North Kabab is an Afghan restaurant specializing in massive platters of meat kababs on mounds of pulao rice.
This casual takeout spot sits on Markham Road, a strip which, outside of the halal-heavy Thorncliffe Park area, has one of the highest concentrations of Afghan restaurants in the city.
The first thing you'll notice about the spacious restaurant is its interior mural: a vibrant ode to Afghan culture that owner Basir Ghousi says took artist Shane Goudreau about two months to paint.
Ghousi, who comes from the Shomali Plain in the northern part of Afghanistan, created the menu using many of the recipes passed down from his mother, who sometimes oversees the kitchen.
If you're going to get one thing here, it's the Ozbaki Pakaw: a slightly different version of Afghanistan's national dish, the Kabuli Palaw.
The lamb shank ($15.99) is the most common option, though you can also get veal ($13.99), a full chicken ($15.99), or just two chicken legs ($6.99).
With its proximity to Central Asia and countries in the Caucasus, the palaw is somewhat similar to plovs and pilafs.
It's a super fragrant basmati rice, and the mix is cooked with cumin seeds and pulao masala, and then mixed with raisins and strips of carrot that are cut thicker than the carrot found the Kabuli version.
I could eat heaps of that rice forever, and thankfully it comes with the big selection of kabab dinners, like chaplee or shammi, which are all hearty options for one person.
If you want to try a number of kababs at once, I recommend getting one of the family specials in the back, which can feed anywhere up to eight people.

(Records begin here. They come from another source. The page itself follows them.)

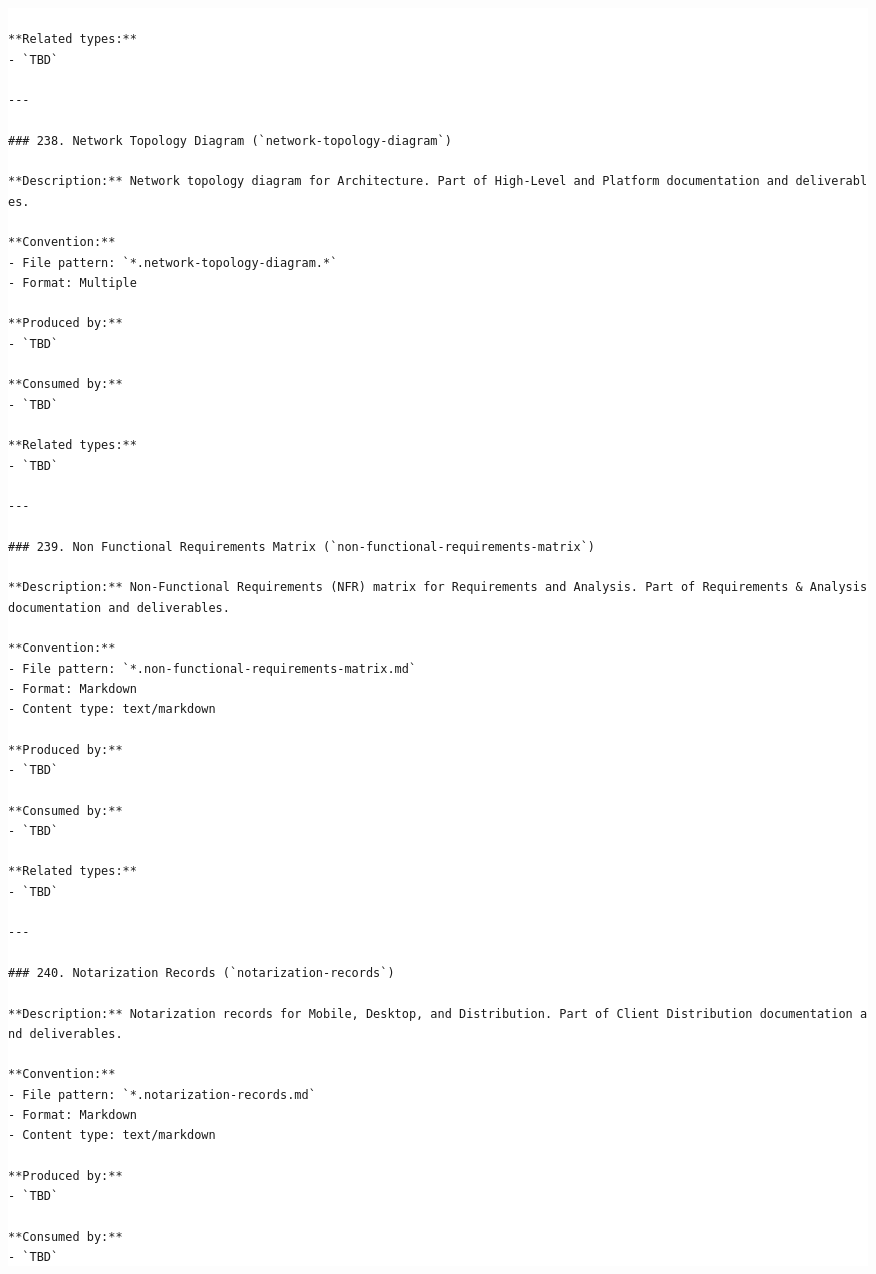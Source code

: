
```

**Related types:**
- `TBD`

---

### 238. Network Topology Diagram (`network-topology-diagram`)

**Description:** Network topology diagram for Architecture. Part of High-Level and Platform documentation and deliverables.

**Convention:**
- File pattern: `*.network-topology-diagram.*`
- Format: Multiple

**Produced by:**
- `TBD`

**Consumed by:**
- `TBD`

**Related types:**
- `TBD`

---

### 239. Non Functional Requirements Matrix (`non-functional-requirements-matrix`)

**Description:** Non-Functional Requirements (NFR) matrix for Requirements and Analysis. Part of Requirements & Analysis documentation and deliverables.

**Convention:**
- File pattern: `*.non-functional-requirements-matrix.md`
- Format: Markdown
- Content type: text/markdown

**Produced by:**
- `TBD`

**Consumed by:**
- `TBD`

**Related types:**
- `TBD`

---

### 240. Notarization Records (`notarization-records`)

**Description:** Notarization records for Mobile, Desktop, and Distribution. Part of Client Distribution documentation and deliverables.

**Convention:**
- File pattern: `*.notarization-records.md`
- Format: Markdown
- Content type: text/markdown

**Produced by:**
- `TBD`

**Consumed by:**
- `TBD`

```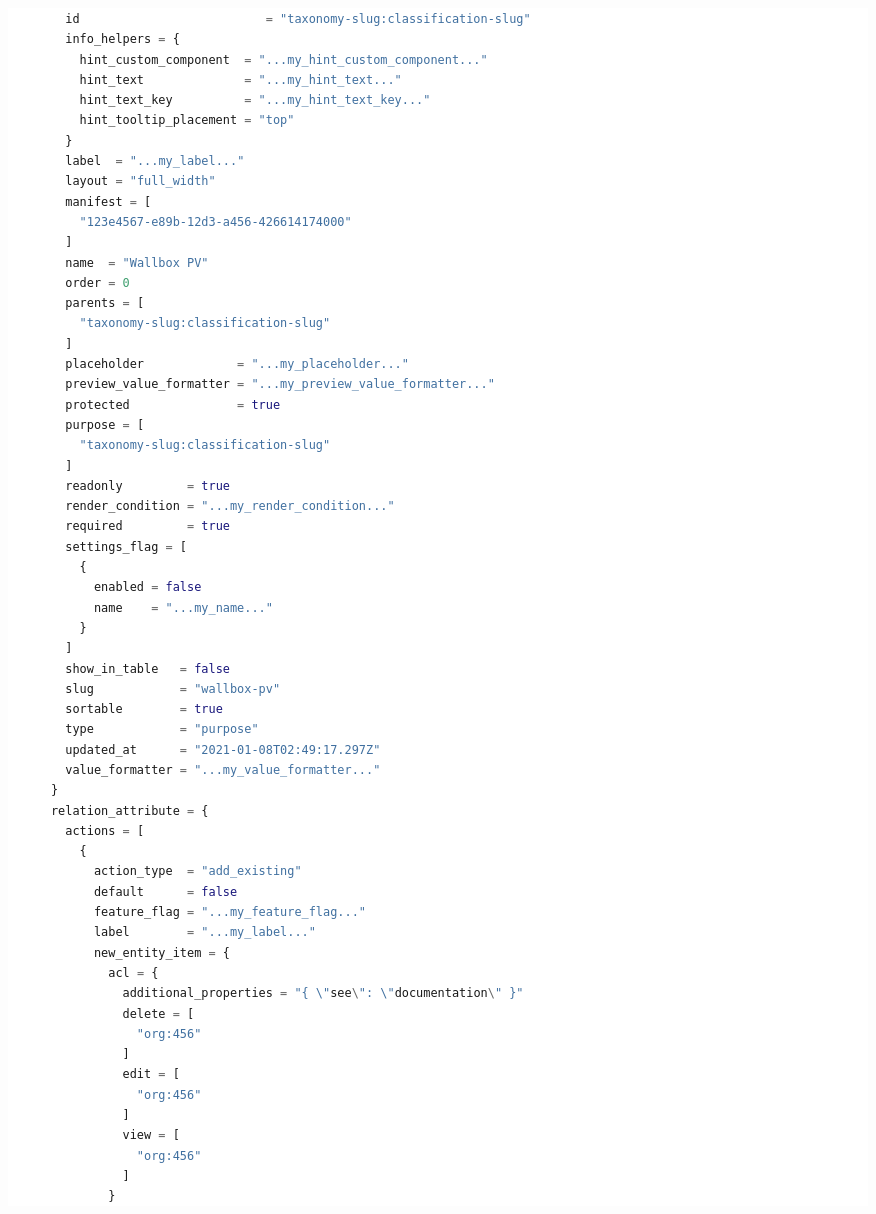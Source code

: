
 ```terraform
        id                          = "taxonomy-slug:classification-slug"
        info_helpers = {
          hint_custom_component  = "...my_hint_custom_component..."
          hint_text              = "...my_hint_text..."
          hint_text_key          = "...my_hint_text_key..."
          hint_tooltip_placement = "top"
        }
        label  = "...my_label..."
        layout = "full_width"
        manifest = [
          "123e4567-e89b-12d3-a456-426614174000"
        ]
        name  = "Wallbox PV"
        order = 0
        parents = [
          "taxonomy-slug:classification-slug"
        ]
        placeholder             = "...my_placeholder..."
        preview_value_formatter = "...my_preview_value_formatter..."
        protected               = true
        purpose = [
          "taxonomy-slug:classification-slug"
        ]
        readonly         = true
        render_condition = "...my_render_condition..."
        required         = true
        settings_flag = [
          {
            enabled = false
            name    = "...my_name..."
          }
        ]
        show_in_table   = false
        slug            = "wallbox-pv"
        sortable        = true
        type            = "purpose"
        updated_at      = "2021-01-08T02:49:17.297Z"
        value_formatter = "...my_value_formatter..."
      }
      relation_attribute = {
        actions = [
          {
            action_type  = "add_existing"
            default      = false
            feature_flag = "...my_feature_flag..."
            label        = "...my_label..."
            new_entity_item = {
              acl = {
                additional_properties = "{ \"see\": \"documentation\" }"
                delete = [
                  "org:456"
                ]
                edit = [
                  "org:456"
                ]
                view = [
                  "org:456"
                ]
              }
```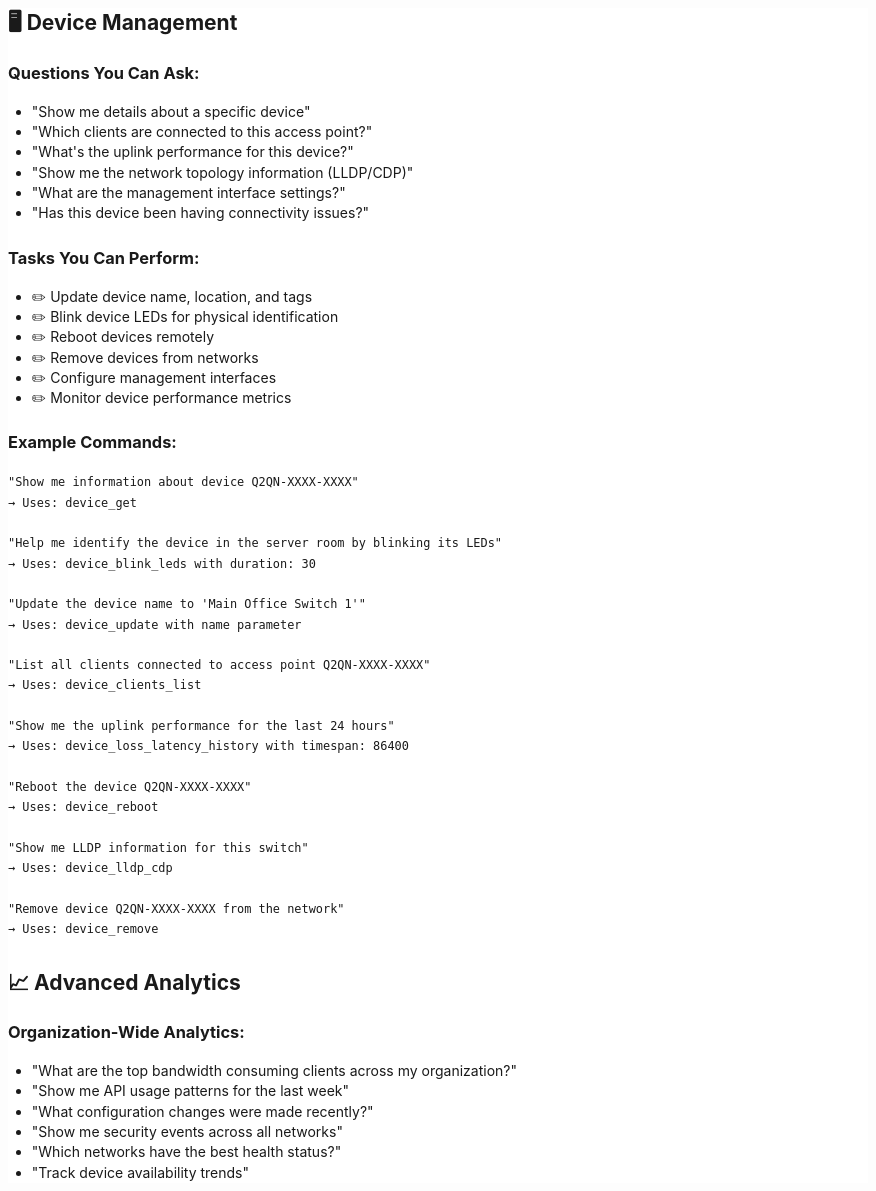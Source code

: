 ## 🖥️ Device Management

### Questions You Can Ask:
- "Show me details about a specific device"
- "Which clients are connected to this access point?"
- "What's the uplink performance for this device?"
- "Show me the network topology information (LLDP/CDP)"
- "What are the management interface settings?"
- "Has this device been having connectivity issues?"

### Tasks You Can Perform:
- ✏️ Update device name, location, and tags
- ✏️ Blink device LEDs for physical identification
- ✏️ Reboot devices remotely
- ✏️ Remove devices from networks
- ✏️ Configure management interfaces
- ✏️ Monitor device performance metrics

### Example Commands:
```
"Show me information about device Q2QN-XXXX-XXXX"
→ Uses: device_get

"Help me identify the device in the server room by blinking its LEDs"
→ Uses: device_blink_leds with duration: 30

"Update the device name to 'Main Office Switch 1'"
→ Uses: device_update with name parameter

"List all clients connected to access point Q2QN-XXXX-XXXX"
→ Uses: device_clients_list

"Show me the uplink performance for the last 24 hours"
→ Uses: device_loss_latency_history with timespan: 86400

"Reboot the device Q2QN-XXXX-XXXX"
→ Uses: device_reboot

"Show me LLDP information for this switch"
→ Uses: device_lldp_cdp

"Remove device Q2QN-XXXX-XXXX from the network"
→ Uses: device_remove
```

## 📈 Advanced Analytics

### Organization-Wide Analytics:
- "What are the top bandwidth consuming clients across my organization?"
- "Show me API usage patterns for the last week"
- "What configuration changes were made recently?"
- "Show me security events across all networks"
- "Which networks have the best health status?"
- "Track device availability trends"
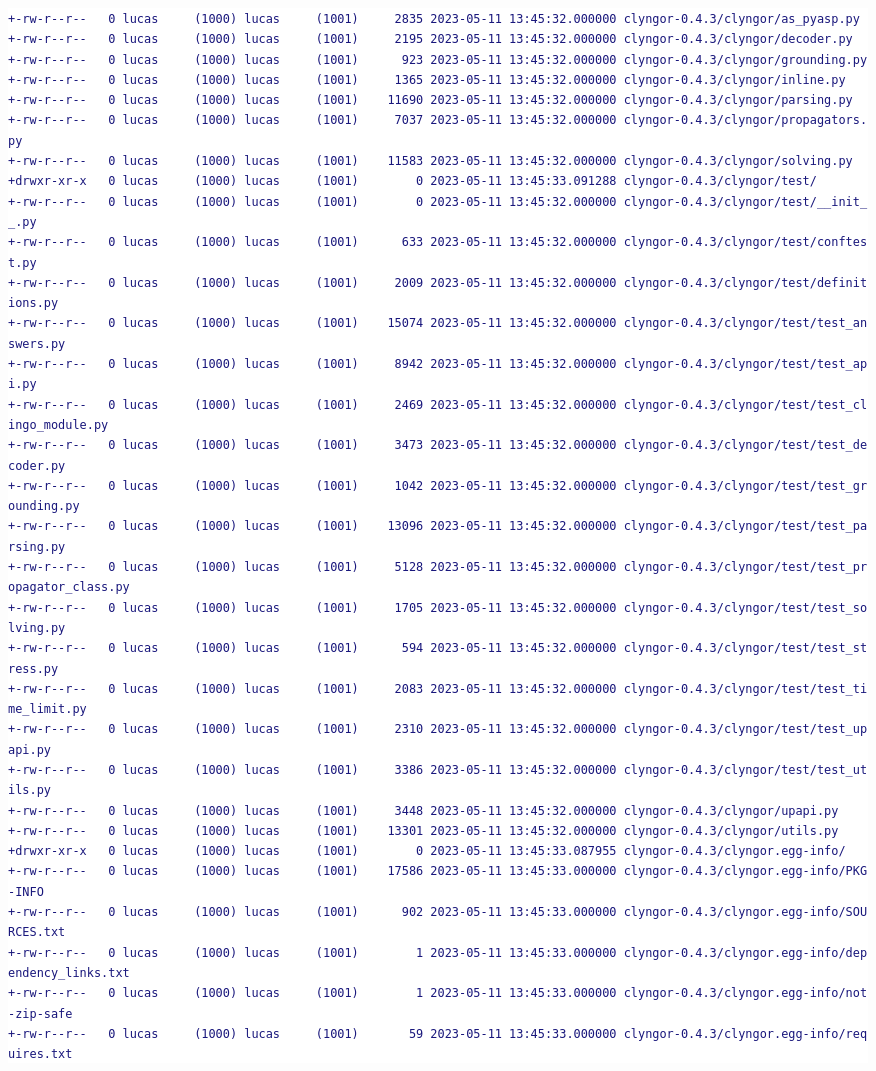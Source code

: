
 ```diff
+-rw-r--r--   0 lucas     (1000) lucas     (1001)     2835 2023-05-11 13:45:32.000000 clyngor-0.4.3/clyngor/as_pyasp.py
+-rw-r--r--   0 lucas     (1000) lucas     (1001)     2195 2023-05-11 13:45:32.000000 clyngor-0.4.3/clyngor/decoder.py
+-rw-r--r--   0 lucas     (1000) lucas     (1001)      923 2023-05-11 13:45:32.000000 clyngor-0.4.3/clyngor/grounding.py
+-rw-r--r--   0 lucas     (1000) lucas     (1001)     1365 2023-05-11 13:45:32.000000 clyngor-0.4.3/clyngor/inline.py
+-rw-r--r--   0 lucas     (1000) lucas     (1001)    11690 2023-05-11 13:45:32.000000 clyngor-0.4.3/clyngor/parsing.py
+-rw-r--r--   0 lucas     (1000) lucas     (1001)     7037 2023-05-11 13:45:32.000000 clyngor-0.4.3/clyngor/propagators.py
+-rw-r--r--   0 lucas     (1000) lucas     (1001)    11583 2023-05-11 13:45:32.000000 clyngor-0.4.3/clyngor/solving.py
+drwxr-xr-x   0 lucas     (1000) lucas     (1001)        0 2023-05-11 13:45:33.091288 clyngor-0.4.3/clyngor/test/
+-rw-r--r--   0 lucas     (1000) lucas     (1001)        0 2023-05-11 13:45:32.000000 clyngor-0.4.3/clyngor/test/__init__.py
+-rw-r--r--   0 lucas     (1000) lucas     (1001)      633 2023-05-11 13:45:32.000000 clyngor-0.4.3/clyngor/test/conftest.py
+-rw-r--r--   0 lucas     (1000) lucas     (1001)     2009 2023-05-11 13:45:32.000000 clyngor-0.4.3/clyngor/test/definitions.py
+-rw-r--r--   0 lucas     (1000) lucas     (1001)    15074 2023-05-11 13:45:32.000000 clyngor-0.4.3/clyngor/test/test_answers.py
+-rw-r--r--   0 lucas     (1000) lucas     (1001)     8942 2023-05-11 13:45:32.000000 clyngor-0.4.3/clyngor/test/test_api.py
+-rw-r--r--   0 lucas     (1000) lucas     (1001)     2469 2023-05-11 13:45:32.000000 clyngor-0.4.3/clyngor/test/test_clingo_module.py
+-rw-r--r--   0 lucas     (1000) lucas     (1001)     3473 2023-05-11 13:45:32.000000 clyngor-0.4.3/clyngor/test/test_decoder.py
+-rw-r--r--   0 lucas     (1000) lucas     (1001)     1042 2023-05-11 13:45:32.000000 clyngor-0.4.3/clyngor/test/test_grounding.py
+-rw-r--r--   0 lucas     (1000) lucas     (1001)    13096 2023-05-11 13:45:32.000000 clyngor-0.4.3/clyngor/test/test_parsing.py
+-rw-r--r--   0 lucas     (1000) lucas     (1001)     5128 2023-05-11 13:45:32.000000 clyngor-0.4.3/clyngor/test/test_propagator_class.py
+-rw-r--r--   0 lucas     (1000) lucas     (1001)     1705 2023-05-11 13:45:32.000000 clyngor-0.4.3/clyngor/test/test_solving.py
+-rw-r--r--   0 lucas     (1000) lucas     (1001)      594 2023-05-11 13:45:32.000000 clyngor-0.4.3/clyngor/test/test_stress.py
+-rw-r--r--   0 lucas     (1000) lucas     (1001)     2083 2023-05-11 13:45:32.000000 clyngor-0.4.3/clyngor/test/test_time_limit.py
+-rw-r--r--   0 lucas     (1000) lucas     (1001)     2310 2023-05-11 13:45:32.000000 clyngor-0.4.3/clyngor/test/test_upapi.py
+-rw-r--r--   0 lucas     (1000) lucas     (1001)     3386 2023-05-11 13:45:32.000000 clyngor-0.4.3/clyngor/test/test_utils.py
+-rw-r--r--   0 lucas     (1000) lucas     (1001)     3448 2023-05-11 13:45:32.000000 clyngor-0.4.3/clyngor/upapi.py
+-rw-r--r--   0 lucas     (1000) lucas     (1001)    13301 2023-05-11 13:45:32.000000 clyngor-0.4.3/clyngor/utils.py
+drwxr-xr-x   0 lucas     (1000) lucas     (1001)        0 2023-05-11 13:45:33.087955 clyngor-0.4.3/clyngor.egg-info/
+-rw-r--r--   0 lucas     (1000) lucas     (1001)    17586 2023-05-11 13:45:33.000000 clyngor-0.4.3/clyngor.egg-info/PKG-INFO
+-rw-r--r--   0 lucas     (1000) lucas     (1001)      902 2023-05-11 13:45:33.000000 clyngor-0.4.3/clyngor.egg-info/SOURCES.txt
+-rw-r--r--   0 lucas     (1000) lucas     (1001)        1 2023-05-11 13:45:33.000000 clyngor-0.4.3/clyngor.egg-info/dependency_links.txt
+-rw-r--r--   0 lucas     (1000) lucas     (1001)        1 2023-05-11 13:45:33.000000 clyngor-0.4.3/clyngor.egg-info/not-zip-safe
+-rw-r--r--   0 lucas     (1000) lucas     (1001)       59 2023-05-11 13:45:33.000000 clyngor-0.4.3/clyngor.egg-info/requires.txt
```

There's tandoori chicken, which definitely has a kick, ground beef kababs, and my favourite, the Shamali kabab, which are chunks of speciality beef.
I highly suggest a generous sprinkling of the secret eight-spice mix that includes paprika and what tastes like fennel.
I also highly recommend a plate of mantu dumplings ($11.99 for a large), another Afghan staple.
Stuffed with ground beef, they're steamed and covered split chickpeas, sumac, and yogurt sauce. Each one is delicate but exploding with flavour.
We're also given a housemade naan ($1.50), which goes well with a dipping sauce that's somewhat like a spicy eggplant stew.
More handy if you're looking for an order to-go is the Afghan Burger, which are sold at stalls across Afghanistan, akin to the hot dog stands of North America.
It's got a hodgepodge of ingredients including chicken baloney, beef, and boiled egg.
End it off with shir berenj, a tasty cardamom rice pudding sprinkled with a layer of pistachio crumbs.